Pope St Leo II did not condemn Honorius as a heretic in his response to the decrees of the Sixth Oecumenical Council, which had done so. Calling Honorius the 'First Heretic Pope' is to disagree with what the Pope made clear in his dogmatic letter to Basileus Constantine IV, that his condemnation was of omission by Honorius, a failure to clearly uphold truth, in the face of official Monoletheism, two natures, one will in Christ, itself a bungled attempt to end division in the east among Christians that just resulted in another heresy. Fr Ott in his Fundamentals of Catholic Dogma states there is no doubt that Honorius was orthodox, that the Sixth Council was wrong to judge the Pope a heretic, that his fault was 'negligence in suppression of the error.' This is not undermined when reading the letter between Honorius and Sergius, and even the ban on discussing the matter cannot rise to the level of endorsing the heresy of a single will. The Saint saw that and responded accordingly.

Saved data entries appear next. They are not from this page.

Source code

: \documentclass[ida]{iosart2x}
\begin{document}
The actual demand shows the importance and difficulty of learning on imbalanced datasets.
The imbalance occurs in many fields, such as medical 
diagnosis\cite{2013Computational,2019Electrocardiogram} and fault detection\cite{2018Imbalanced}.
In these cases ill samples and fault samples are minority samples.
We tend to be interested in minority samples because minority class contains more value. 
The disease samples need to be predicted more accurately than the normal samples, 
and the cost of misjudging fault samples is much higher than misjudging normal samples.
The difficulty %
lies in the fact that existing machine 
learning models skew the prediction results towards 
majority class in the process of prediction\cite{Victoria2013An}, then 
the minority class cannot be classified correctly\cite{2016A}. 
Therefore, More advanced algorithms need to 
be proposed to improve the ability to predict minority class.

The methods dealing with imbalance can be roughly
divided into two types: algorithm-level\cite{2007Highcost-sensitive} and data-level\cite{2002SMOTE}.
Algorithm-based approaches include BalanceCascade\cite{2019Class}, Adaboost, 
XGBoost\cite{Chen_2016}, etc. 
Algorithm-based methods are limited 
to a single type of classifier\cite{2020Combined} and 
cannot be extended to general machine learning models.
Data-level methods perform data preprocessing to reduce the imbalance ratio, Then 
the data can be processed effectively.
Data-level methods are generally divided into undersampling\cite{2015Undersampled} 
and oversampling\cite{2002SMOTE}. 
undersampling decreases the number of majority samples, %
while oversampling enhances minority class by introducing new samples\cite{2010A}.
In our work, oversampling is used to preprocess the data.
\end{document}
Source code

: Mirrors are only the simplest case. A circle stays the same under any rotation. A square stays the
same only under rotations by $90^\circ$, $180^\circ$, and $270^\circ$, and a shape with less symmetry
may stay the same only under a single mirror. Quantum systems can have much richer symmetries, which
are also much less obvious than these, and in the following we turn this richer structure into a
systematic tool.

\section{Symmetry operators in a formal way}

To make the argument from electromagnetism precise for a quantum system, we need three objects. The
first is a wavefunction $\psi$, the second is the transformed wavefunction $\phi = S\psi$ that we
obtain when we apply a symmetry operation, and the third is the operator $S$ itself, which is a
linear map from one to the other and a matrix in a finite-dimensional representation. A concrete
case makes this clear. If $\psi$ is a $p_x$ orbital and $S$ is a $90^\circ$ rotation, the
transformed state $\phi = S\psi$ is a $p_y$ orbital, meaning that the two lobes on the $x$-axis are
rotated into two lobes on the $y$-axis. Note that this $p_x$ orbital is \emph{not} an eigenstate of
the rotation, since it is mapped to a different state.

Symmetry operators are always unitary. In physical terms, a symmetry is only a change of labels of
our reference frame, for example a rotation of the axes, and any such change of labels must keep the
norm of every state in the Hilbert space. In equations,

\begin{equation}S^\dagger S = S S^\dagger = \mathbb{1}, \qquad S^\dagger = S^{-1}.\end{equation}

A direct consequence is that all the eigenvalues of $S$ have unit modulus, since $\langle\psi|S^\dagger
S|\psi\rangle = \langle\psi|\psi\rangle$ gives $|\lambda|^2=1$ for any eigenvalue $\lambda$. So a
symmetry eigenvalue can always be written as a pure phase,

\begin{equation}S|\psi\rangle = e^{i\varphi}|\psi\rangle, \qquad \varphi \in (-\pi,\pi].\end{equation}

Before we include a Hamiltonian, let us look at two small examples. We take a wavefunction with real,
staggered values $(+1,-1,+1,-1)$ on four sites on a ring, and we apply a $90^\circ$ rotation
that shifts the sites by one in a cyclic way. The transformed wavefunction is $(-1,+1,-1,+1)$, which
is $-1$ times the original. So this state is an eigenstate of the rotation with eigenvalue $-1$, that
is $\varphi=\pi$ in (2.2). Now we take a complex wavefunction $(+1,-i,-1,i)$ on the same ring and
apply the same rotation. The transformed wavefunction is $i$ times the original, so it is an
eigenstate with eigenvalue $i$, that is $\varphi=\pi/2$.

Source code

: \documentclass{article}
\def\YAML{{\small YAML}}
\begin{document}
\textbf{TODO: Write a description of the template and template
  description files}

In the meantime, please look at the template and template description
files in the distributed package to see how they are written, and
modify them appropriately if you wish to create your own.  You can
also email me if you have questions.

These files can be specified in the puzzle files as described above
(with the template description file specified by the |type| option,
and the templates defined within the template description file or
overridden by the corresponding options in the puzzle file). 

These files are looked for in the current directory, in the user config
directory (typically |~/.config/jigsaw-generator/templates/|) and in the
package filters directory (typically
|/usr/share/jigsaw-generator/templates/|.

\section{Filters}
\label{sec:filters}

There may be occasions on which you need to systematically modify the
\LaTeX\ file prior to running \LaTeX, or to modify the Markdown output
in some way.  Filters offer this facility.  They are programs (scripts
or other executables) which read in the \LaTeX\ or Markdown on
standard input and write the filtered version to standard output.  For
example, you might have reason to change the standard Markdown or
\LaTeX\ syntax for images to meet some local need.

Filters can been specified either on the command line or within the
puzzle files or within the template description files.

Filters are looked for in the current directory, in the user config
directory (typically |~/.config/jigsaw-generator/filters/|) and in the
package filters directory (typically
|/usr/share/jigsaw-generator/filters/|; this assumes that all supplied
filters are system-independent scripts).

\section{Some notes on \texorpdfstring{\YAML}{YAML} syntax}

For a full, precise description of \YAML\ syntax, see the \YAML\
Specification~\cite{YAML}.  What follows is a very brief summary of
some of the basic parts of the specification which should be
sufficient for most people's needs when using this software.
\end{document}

A book on heretic Popes would be devoid of concrete examples, there is no first, no second (John XXII was not condemned retrospectively and his Beatific Vision theory was only condemned by the next Pope), no third either. It is only with V2 and what followed that this becomes a pertinent question.
And the answer regarding Francis seems to be in the affirmative, and in a much clearer way than anything pre or post V2, but that is a matter for the future when Francis & co. are condemned.